◆ **TASK DESCRIPTION**
Nothing but the exact lines from the one containing "Markdown tables for" through the last line of the records below belongs in your answer.

ENTRIES PROVIDED Start Marker

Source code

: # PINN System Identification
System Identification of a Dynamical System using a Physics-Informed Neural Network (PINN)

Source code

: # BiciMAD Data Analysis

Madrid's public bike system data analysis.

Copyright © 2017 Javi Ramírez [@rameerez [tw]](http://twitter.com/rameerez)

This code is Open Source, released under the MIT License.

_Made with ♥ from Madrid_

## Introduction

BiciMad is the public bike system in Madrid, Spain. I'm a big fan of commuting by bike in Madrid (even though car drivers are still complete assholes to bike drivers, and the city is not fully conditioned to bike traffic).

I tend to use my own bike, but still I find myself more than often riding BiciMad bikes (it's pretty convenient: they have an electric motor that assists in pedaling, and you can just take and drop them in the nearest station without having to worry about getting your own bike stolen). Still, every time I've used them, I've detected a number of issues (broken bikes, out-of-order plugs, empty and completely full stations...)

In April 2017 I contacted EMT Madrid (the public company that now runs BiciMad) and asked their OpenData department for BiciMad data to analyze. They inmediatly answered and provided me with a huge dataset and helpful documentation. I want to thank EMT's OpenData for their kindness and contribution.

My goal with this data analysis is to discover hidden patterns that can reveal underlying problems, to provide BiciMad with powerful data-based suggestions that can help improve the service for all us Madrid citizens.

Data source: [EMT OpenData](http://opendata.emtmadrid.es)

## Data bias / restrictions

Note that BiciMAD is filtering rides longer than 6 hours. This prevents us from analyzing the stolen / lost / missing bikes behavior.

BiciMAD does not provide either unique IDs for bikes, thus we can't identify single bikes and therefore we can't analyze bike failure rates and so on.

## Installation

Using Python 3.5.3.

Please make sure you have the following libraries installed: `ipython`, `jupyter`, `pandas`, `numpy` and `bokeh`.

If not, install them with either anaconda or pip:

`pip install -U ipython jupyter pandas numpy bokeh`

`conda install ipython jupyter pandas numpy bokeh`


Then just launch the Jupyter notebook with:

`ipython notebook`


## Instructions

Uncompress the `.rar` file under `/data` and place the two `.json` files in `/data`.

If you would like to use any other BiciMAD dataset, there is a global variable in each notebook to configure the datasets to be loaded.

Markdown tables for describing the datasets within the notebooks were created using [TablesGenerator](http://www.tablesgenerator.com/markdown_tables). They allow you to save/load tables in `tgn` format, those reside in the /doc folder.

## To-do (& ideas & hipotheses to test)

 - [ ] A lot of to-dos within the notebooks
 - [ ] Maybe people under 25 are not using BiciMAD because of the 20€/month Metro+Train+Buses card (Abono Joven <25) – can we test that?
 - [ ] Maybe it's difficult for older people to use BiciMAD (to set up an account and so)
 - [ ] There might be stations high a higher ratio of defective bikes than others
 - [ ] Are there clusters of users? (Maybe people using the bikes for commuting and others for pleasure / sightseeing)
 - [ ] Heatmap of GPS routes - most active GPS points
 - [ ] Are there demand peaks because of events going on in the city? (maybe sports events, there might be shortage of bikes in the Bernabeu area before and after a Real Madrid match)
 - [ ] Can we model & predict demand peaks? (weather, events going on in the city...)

ENTRIES PROVIDED End Marker

◆ **ANSWER FOR THE TASK**
Markdown tables for describing the datasets within the notebooks were created using [TablesGenerator](http://www.tablesgenerator.com/markdown_tables). They allow you to save/load tables in `tgn` format, those reside in the /doc folder.

## To-do (& ideas & hipotheses to test)

 - [ ] A lot of to-dos within the notebooks
 - [ ] Maybe people under 25 are not using BiciMAD because of the 20€/month Metro+Train+Buses card (Abono Joven <25) – can we test that?
 - [ ] Maybe it's difficult for older people to use BiciMAD (to set up an account and so)
 - [ ] There might be stations high a higher ratio of defective bikes than others
 - [ ] Are there clusters of users? (Maybe people using the bikes for commuting and others for pleasure / sightseeing)
 - [ ] Heatmap of GPS routes - most active GPS points
 - [ ] Are there demand peaks because of events going on in the city? (maybe sports events, there might be shortage of bikes in the Bernabeu area before and after a Real Madrid match)
 - [ ] Can we model & predict demand peaks? (weather, events going on in the city...)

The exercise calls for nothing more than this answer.